Regular maintenance on Purdue IT GitHub is scheduled for the first Wednesday of every month, 3:00pm to 5:00pm. Operations requiring connection to the central server (e.g. new check-outs or pull requests, etc) may time out during the maintenance period. Operations with your own local repository will not be affected.

Moving Repositories

Follow the steps below to move a full Git repository, with history, from one remote server to another. You can move an entire repository or allow choose which branches and tags to include.

For the sake of this tutorial, the original repository will be https://github.rcac.purdue.edu/foo/bar and it will be moving to https://github.itap.purdue.edu/foo/bar.

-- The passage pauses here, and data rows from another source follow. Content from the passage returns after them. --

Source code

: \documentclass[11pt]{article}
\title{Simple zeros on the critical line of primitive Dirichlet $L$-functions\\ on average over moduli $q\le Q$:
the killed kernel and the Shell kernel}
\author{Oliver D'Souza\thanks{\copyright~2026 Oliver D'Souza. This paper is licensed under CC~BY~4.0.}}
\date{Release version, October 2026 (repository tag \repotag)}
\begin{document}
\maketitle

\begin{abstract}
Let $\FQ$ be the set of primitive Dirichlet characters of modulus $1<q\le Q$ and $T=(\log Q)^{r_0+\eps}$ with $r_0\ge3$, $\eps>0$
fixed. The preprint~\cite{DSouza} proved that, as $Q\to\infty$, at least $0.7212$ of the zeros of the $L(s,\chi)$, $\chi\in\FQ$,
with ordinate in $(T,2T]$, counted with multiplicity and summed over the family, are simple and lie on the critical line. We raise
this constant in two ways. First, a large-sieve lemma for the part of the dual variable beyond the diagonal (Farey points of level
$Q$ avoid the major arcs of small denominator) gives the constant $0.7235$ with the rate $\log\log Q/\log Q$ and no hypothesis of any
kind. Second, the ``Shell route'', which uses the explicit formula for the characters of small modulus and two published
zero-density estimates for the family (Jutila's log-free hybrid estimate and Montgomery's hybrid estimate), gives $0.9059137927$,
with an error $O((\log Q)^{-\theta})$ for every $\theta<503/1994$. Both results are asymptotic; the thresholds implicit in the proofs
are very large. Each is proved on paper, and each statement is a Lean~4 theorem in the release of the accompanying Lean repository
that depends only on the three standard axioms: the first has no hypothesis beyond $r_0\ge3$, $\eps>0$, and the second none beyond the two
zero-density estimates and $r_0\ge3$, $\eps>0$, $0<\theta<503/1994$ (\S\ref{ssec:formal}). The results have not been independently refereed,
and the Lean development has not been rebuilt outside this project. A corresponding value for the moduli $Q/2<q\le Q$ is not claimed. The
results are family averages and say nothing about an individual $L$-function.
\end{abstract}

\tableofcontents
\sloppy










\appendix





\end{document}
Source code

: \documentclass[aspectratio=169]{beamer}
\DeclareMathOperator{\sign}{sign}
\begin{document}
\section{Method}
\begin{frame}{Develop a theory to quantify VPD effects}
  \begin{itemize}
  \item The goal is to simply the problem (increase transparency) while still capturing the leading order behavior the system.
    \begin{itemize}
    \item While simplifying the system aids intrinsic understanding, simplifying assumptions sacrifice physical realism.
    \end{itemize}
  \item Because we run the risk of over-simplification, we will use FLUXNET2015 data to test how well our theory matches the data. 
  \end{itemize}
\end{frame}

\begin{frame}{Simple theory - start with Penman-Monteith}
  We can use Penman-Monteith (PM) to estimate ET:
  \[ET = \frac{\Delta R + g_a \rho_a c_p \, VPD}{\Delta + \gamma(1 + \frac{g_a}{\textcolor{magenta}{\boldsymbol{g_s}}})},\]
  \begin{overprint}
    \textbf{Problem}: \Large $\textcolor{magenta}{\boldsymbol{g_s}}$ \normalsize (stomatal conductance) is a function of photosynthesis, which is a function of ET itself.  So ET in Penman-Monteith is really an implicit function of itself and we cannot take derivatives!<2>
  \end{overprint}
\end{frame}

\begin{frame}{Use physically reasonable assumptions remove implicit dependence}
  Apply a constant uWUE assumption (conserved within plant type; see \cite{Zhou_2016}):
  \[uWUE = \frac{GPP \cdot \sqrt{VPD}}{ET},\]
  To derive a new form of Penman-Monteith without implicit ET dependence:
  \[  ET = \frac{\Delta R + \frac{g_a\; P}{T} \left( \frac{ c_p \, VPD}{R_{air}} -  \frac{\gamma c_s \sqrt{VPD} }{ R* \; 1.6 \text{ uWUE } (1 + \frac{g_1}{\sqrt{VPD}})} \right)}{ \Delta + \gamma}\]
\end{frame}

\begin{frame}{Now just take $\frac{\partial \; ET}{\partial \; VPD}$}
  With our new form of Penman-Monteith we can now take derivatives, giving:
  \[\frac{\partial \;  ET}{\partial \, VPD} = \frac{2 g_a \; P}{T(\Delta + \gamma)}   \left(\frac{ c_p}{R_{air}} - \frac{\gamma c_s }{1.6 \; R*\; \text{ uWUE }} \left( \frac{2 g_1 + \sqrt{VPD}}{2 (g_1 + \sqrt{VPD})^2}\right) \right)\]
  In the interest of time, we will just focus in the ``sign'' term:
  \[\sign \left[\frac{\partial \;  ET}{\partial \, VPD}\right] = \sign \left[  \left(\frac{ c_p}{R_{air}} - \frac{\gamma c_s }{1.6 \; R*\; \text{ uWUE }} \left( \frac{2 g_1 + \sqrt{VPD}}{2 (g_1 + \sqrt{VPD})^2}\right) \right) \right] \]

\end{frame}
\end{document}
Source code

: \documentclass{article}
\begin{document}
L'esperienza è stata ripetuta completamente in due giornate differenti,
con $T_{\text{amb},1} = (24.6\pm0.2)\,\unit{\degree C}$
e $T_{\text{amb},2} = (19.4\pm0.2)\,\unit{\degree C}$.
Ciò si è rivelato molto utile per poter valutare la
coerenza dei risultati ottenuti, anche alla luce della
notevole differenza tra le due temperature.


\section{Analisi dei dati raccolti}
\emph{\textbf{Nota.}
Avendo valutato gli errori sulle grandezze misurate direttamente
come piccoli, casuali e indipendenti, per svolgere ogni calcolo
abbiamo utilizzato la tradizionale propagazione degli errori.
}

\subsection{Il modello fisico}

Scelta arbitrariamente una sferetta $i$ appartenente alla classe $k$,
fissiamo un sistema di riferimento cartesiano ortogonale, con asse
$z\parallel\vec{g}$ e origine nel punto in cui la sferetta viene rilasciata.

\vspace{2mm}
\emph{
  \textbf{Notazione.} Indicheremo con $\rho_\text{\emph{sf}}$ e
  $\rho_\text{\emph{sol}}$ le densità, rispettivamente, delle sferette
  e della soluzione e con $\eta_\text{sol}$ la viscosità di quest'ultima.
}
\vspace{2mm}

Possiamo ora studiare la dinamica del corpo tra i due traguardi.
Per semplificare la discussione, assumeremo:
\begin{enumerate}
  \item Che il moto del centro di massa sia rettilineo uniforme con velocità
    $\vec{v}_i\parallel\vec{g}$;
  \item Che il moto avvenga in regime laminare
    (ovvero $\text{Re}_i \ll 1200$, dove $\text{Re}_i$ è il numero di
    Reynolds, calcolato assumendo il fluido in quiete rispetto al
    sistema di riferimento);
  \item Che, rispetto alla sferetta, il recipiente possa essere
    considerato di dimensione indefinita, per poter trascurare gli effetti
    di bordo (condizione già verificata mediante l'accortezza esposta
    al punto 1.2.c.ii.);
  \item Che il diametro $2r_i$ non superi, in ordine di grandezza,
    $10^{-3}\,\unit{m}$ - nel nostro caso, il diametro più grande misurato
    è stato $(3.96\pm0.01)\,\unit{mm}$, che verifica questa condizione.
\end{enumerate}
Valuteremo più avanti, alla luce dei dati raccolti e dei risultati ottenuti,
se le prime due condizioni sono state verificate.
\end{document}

1) Create an empty repo on the new Git server:

You need to have an empty target repository to push your cloned repository to. Do not add any of the suggested README or LICENSE auto-generated files as they will not be needed.

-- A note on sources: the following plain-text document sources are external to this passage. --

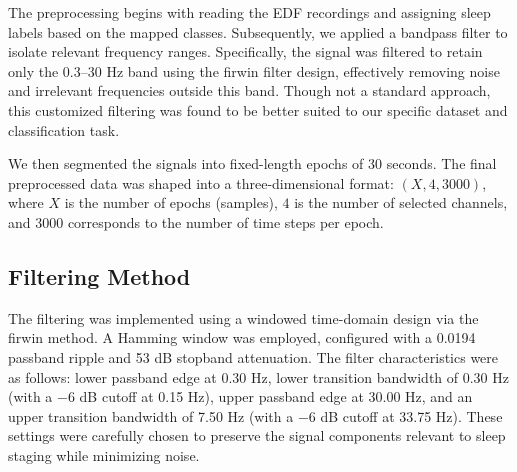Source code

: The preprocessing begins with reading the EDF recordings and assigning sleep labels based on the mapped classes. Subsequently, we applied a bandpass filter to isolate relevant frequency ranges. Specifically, the signal was filtered to retain only the 0.3–30 Hz band using the firwin filter design, effectively removing noise and irrelevant frequencies outside this band. Though not a standard approach, this customized filtering was found to be better suited to our specific dataset and classification task.

We then segmented the signals into fixed-length epochs of 30 seconds. The final preprocessed data was shaped into a three-dimensional format: $(X, 4, 3000)$, where $X$ is the number of epochs (samples), $4$ is the number of selected channels, and $3000$ corresponds to the number of time steps per epoch.

\subsection{Filtering Method}

The filtering was implemented using a windowed time-domain design via the firwin method. A Hamming window was employed, configured with a 0.0194 passband ripple and 53 dB stopband attenuation. The filter characteristics were as follows: lower passband edge at 0.30 Hz, lower transition bandwidth of 0.30 Hz (with a $-6$ dB cutoff at 0.15 Hz), upper passband edge at 30.00 Hz, and an upper transition bandwidth of 7.50 Hz (with a $-6$ dB cutoff at 33.75 Hz). These settings were carefully chosen to preserve the signal components relevant to sleep staging while minimizing noise.








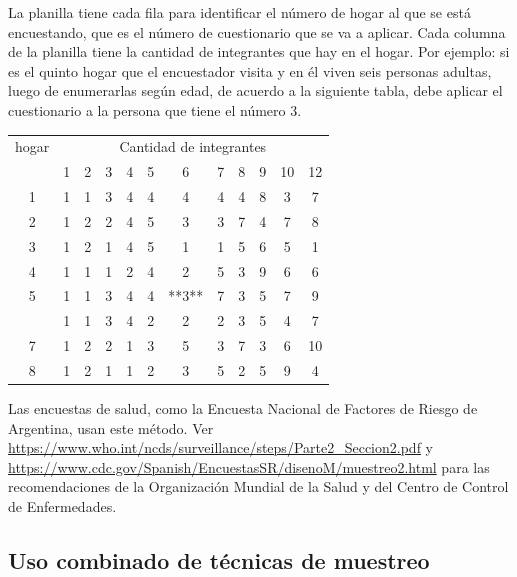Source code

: \documentclass[]{book}
\begin{document}
La planilla tiene cada fila para identificar el número de hogar al que se está encuestando, que es el número de cuestionario que se va a aplicar. Cada columna de la planilla tiene la cantidad de integrantes que hay en el hogar. Por ejemplo: si es el quinto hogar que el encuestador visita y en él viven seis personas adultas, luego de enumerarlas según edad, de acuerdo a la siguiente tabla, debe aplicar el cuestionario a la persona que tiene el número 3.

\begin{table}[H]
\centering
\begin{tabular}{cccccccccccc}
\toprule
\multicolumn{1}{c}{hogar} & \multicolumn{11}{c}{Cantidad de integrantes} \\
\cmidrule(l{3pt}r{3pt}){1-1} \cmidrule(l{3pt}r{3pt}){2-12}
 & 1 & 2 & 3 & 4 & 5 & 6 & 7 & 8 & 9 & 10 & 12\\
\midrule
\rowcolor{gray!6}  1 & 1 & 1 & 3 & 4 & 4 & 4 & 4 & 4 & 8 & 3 & 7\\
2 & 1 & 2 & 2 & 4 & 5 & 3 & 3 & 7 & 4 & 7 & 8\\
\rowcolor{gray!6}  3 & 1 & 2 & 1 & 4 & 5 & 1 & 1 & 5 & 6 & 5 & 1\\
4 & 1 & 1 & 1 & 2 & 4 & 2 & 5 & 3 & 9 & 6 & 6\\
\rowcolor{gray!6}  5 & 1 & 1 & 3 & 4 & 4 & **3** & 7 & 3 & 5 & 7 & 9\\
\addlinespace
6 & 1 & 1 & 3 & 4 & 2 & 2 & 2 & 3 & 5 & 4 & 7\\
\rowcolor{gray!6}  7 & 1 & 2 & 2 & 1 & 3 & 5 & 3 & 7 & 3 & 6 & 10\\
8 & 1 & 2 & 1 & 1 & 2 & 3 & 5 & 2 & 5 & 9 & 4\\
\bottomrule
\end{tabular}
\end{table}

Las encuestas de salud, como la Encuesta Nacional de Factores de Riesgo de Argentina, usan este método. Ver \url{https://www.who.int/ncds/surveillance/steps/Parte2_Seccion2.pdf} y \url{https://www.cdc.gov/Spanish/EncuestasSR/disenoM/muestreo2.html} para las recomendaciones de la Organización Mundial de la Salud y del Centro de Control de Enfermedades.

\hypertarget{uso-combinado-de-tuxe9cnicas-de-muestreo}{%
\subsection{Uso combinado de técnicas de muestreo}\label{uso-combinado-de-tuxe9cnicas-de-muestreo}}
\end{document}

Link to section 'Entire Repository' of 'Moving Repositories' Entire Repository

If you want to copy the entire repository you can use the following steps instead.

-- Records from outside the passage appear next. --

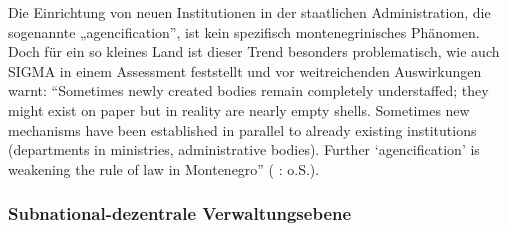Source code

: Die Einrichtung von neuen Institutionen in der staatlichen Administration, die sogenannte „agencification”, ist kein spezifisch montenegrinisches Phänomen. Doch für ein so kleines Land ist dieser Trend besonders problematisch, wie auch SIGMA in einem Assessment feststellt und vor weitreichenden Auswirkungen warnt: “Sometimes newly created bodies remain completely understaffed; they might exist on paper but in reality are nearly empty shells. Sometimes new mechanisms have been established in parallel to already existing institutions (departments in ministries, administrative bodies). Further ‘agencification’ is weakening the rule of law in Montenegro” ( \cite{oecd11a} : o.S.).

\subsubsection{Subnational-dezentrale Verwaltungsebene}

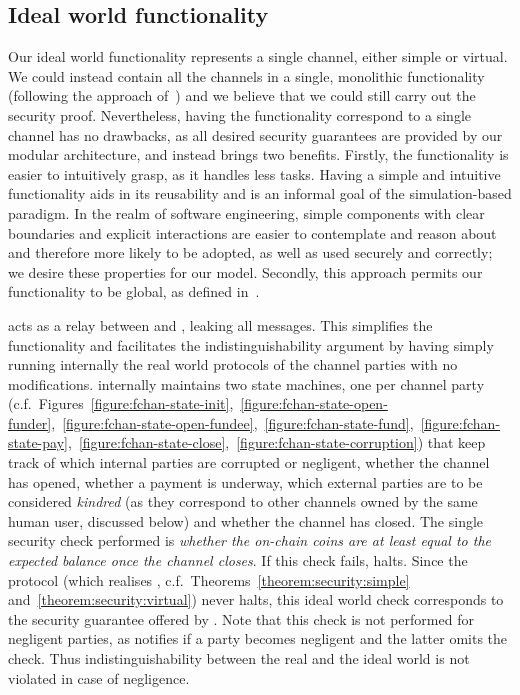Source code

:   \subsection{Ideal world functionality \fchan}
  Our ideal world functionality \fchan represents a single channel, either
  simple or virtual. We could instead contain all the channels in a single,
  monolithic functionality (following the approach
  of~\cite{DBLP:conf/csfw/KiayiasL20}) and we believe that we could still carry
  out the security proof. Nevertheless, having the functionality correspond to a
  single channel has no drawbacks, as all desired security guarantees are
  provided by our modular architecture, and instead brings two benefits.
  Firstly, the functionality is easier to intuitively grasp, as it handles less
  tasks. Having a simple and intuitive functionality aids in its reusability and
  is an informal goal of the simulation-based paradigm. In the realm of software
  engineering, simple components with clear boundaries and explicit interactions
  are easier to contemplate and reason about and therefore more likely to be
  adopted, as well as used securely and correctly; we desire these properties
  for our model. Secondly, this approach permits our functionality to be global,
  as defined in~\cite{DBLP:conf/tcc/BadertscherCHTZ20}.

  \fchan acts as a relay between \adversary and \environment, leaking all
  messages. This simplifies the functionality and facilitates the
  indistinguishability argument by having \simulator simply running internally
  the real world protocols of the channel parties \pchan with no modifications.
  \fchan internally maintains two state machines, one per channel party (c.f.\
  Figures~\ref{figure:fchan-state-init},~\ref{figure:fchan-state-open-funder},~\ref{figure:fchan-state-open-fundee},~\ref{figure:fchan-state-fund},~\ref{figure:fchan-state-pay},~\ref{figure:fchan-state-close},~\ref{figure:fchan-state-corruption})
  that keep track of which internal parties are corrupted or negligent, whether
  the channel has opened, whether a payment is underway, which external parties
  are to be considered \emph{kindred} (as they correspond to other channels
  owned by the same human user, discussed below) and whether the channel has
  closed. The single security check performed is \emph{whether the on-chain
  coins are at least equal to the expected balance once the channel closes}. If
  this check fails, \fchan halts. Since the protocol \pchan (which realises
  \fchan, c.f.\ Theorems~\ref{theorem:security:simple}
  and~\ref{theorem:security:virtual}) never halts, this ideal world check
  corresponds to the security guarantee offered by \pchan. Note that this check
  is not performed for negligent parties, as \simulator notifies \fchan if a
  party becomes negligent and the latter omits the check. Thus
  indistinguishability between the real and the ideal world is not violated in
  case of negligence.

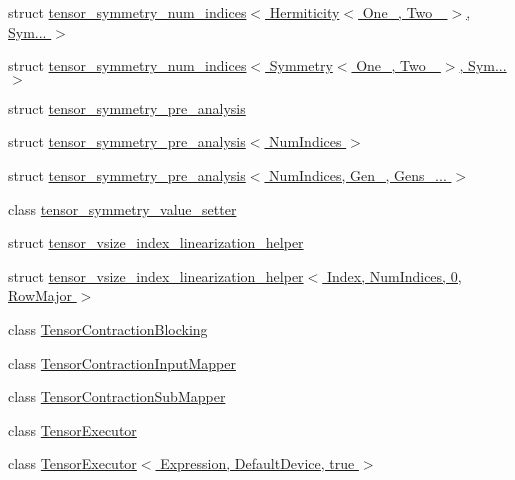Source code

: \begin{DoxyCompactItemize}
\item 
struct \hyperlink{struct_eigen_1_1internal_1_1tensor__symmetry__num__indices_3_01_hermiticity_3_01_one___00_01_two___01_4_00_01_sym_8_8_8_01_4}{tensor\+\_\+symmetry\+\_\+num\+\_\+indices$<$ Hermiticity$<$ One\+\_\+, Two\+\_\+ $>$, Sym... $>$}
\item 
struct \hyperlink{struct_eigen_1_1internal_1_1tensor__symmetry__num__indices_3_01_symmetry_3_01_one___00_01_two___01_4_00_01_sym_8_8_8_01_4}{tensor\+\_\+symmetry\+\_\+num\+\_\+indices$<$ Symmetry$<$ One\+\_\+, Two\+\_\+ $>$, Sym... $>$}
\item 
struct \hyperlink{struct_eigen_1_1internal_1_1tensor__symmetry__pre__analysis}{tensor\+\_\+symmetry\+\_\+pre\+\_\+analysis}
\item 
struct \hyperlink{struct_eigen_1_1internal_1_1tensor__symmetry__pre__analysis_3_01_num_indices_01_4}{tensor\+\_\+symmetry\+\_\+pre\+\_\+analysis$<$ Num\+Indices $>$}
\item 
struct \hyperlink{struct_eigen_1_1internal_1_1tensor__symmetry__pre__analysis_3_01_num_indices_00_01_gen___00_01_gens___8_8_8_01_4}{tensor\+\_\+symmetry\+\_\+pre\+\_\+analysis$<$ Num\+Indices, Gen\+\_\+, Gens\+\_\+... $>$}
\item 
class \hyperlink{class_eigen_1_1internal_1_1tensor__symmetry__value__setter}{tensor\+\_\+symmetry\+\_\+value\+\_\+setter}
\item 
struct \hyperlink{struct_eigen_1_1internal_1_1tensor__vsize__index__linearization__helper}{tensor\+\_\+vsize\+\_\+index\+\_\+linearization\+\_\+helper}
\item 
struct \hyperlink{struct_eigen_1_1internal_1_1tensor__vsize__index__linearization__helper_3_01_index_00_01_num_ind9177d0103e87c6e554ba6030344a88bc}{tensor\+\_\+vsize\+\_\+index\+\_\+linearization\+\_\+helper$<$ Index, Num\+Indices, 0, Row\+Major $>$}
\item 
class \hyperlink{class_eigen_1_1internal_1_1_tensor_contraction_blocking}{Tensor\+Contraction\+Blocking}
\item 
class \hyperlink{class_eigen_1_1internal_1_1_tensor_contraction_input_mapper}{Tensor\+Contraction\+Input\+Mapper}
\item 
class \hyperlink{class_eigen_1_1internal_1_1_tensor_contraction_sub_mapper}{Tensor\+Contraction\+Sub\+Mapper}
\item 
class \hyperlink{class_eigen_1_1internal_1_1_tensor_executor}{Tensor\+Executor}
\item 
class \hyperlink{class_eigen_1_1internal_1_1_tensor_executor_3_01_expression_00_01_default_device_00_01true_01_4}{Tensor\+Executor$<$ Expression, Default\+Device, true $>$}

\end{DoxyCompactItemize}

2) Create a local repository. In this example, we're cloning into a directory called temp-dir:

git clone --mirror https://github.rcac.purdue.edu/foo/bar temp-dir

Note: git clone –mirror implies –bare and does not generate a working copy.

3) Go into the temp-dir directory.

cd temp-dir

4) Link your local repository to the newly created repository using the following command:

git remote set-url origin https://github.itap.purdue.edu/foo/bar

5) Push all branches and tags:

git push --mirror https://github.itap.purdue.edu/foo/bar

A Note on Pull Refs

When migrating a repo, you may errors like the following:

! [remote rejected] refs/pull/100/head -> refs/pull/100/head (deny updating a hidden ref)
! [remote rejected] refs/pull/101/head -> refs/pull/101/head (deny updating a hidden ref)

You will see this refs/pull errors if your repository has ever had a Pull Request. refs/pull is a private, read-only ref created by GitHub, in part, to allow for linking back to a Pull Request and its discussion thread, etc. These references cannot be mirrored but they do not prevent mirroring the rest of the repo and its history. These errors can be safely ignored.

Link to section 'Selective Branches' of 'Moving Repositories' Selective Branches

2) Create a local repository. In this example, we're cloning into a directory called temp-dir:

git clone https://github.rcac.purdue.edu/foo/bar temp-dir

3) Go into the temp-dir directory.

cd temp-dir

4) To see available branches of https://github.rcac.purdue.edu/foo/bar:

git branch -a

5) Checkout all the branches that you want to copy:

git checkout branch-name

6) Fetch all the tags from https://github.rcac.purdue.edu/foo/bar:

git fetch --tags

7) Check that your local branches and tags look correct:

git tag
git branch -a

8) Link your local repository to the newly created repository using the following command:

git remote set-url origin https://github.itap.purdue.edu/foo/bar

9) Push all branches and tags:

git push origin --all
git push --tags

There should now be a full copy of the repository at https://github.itap.purdue.edu/foo/bar.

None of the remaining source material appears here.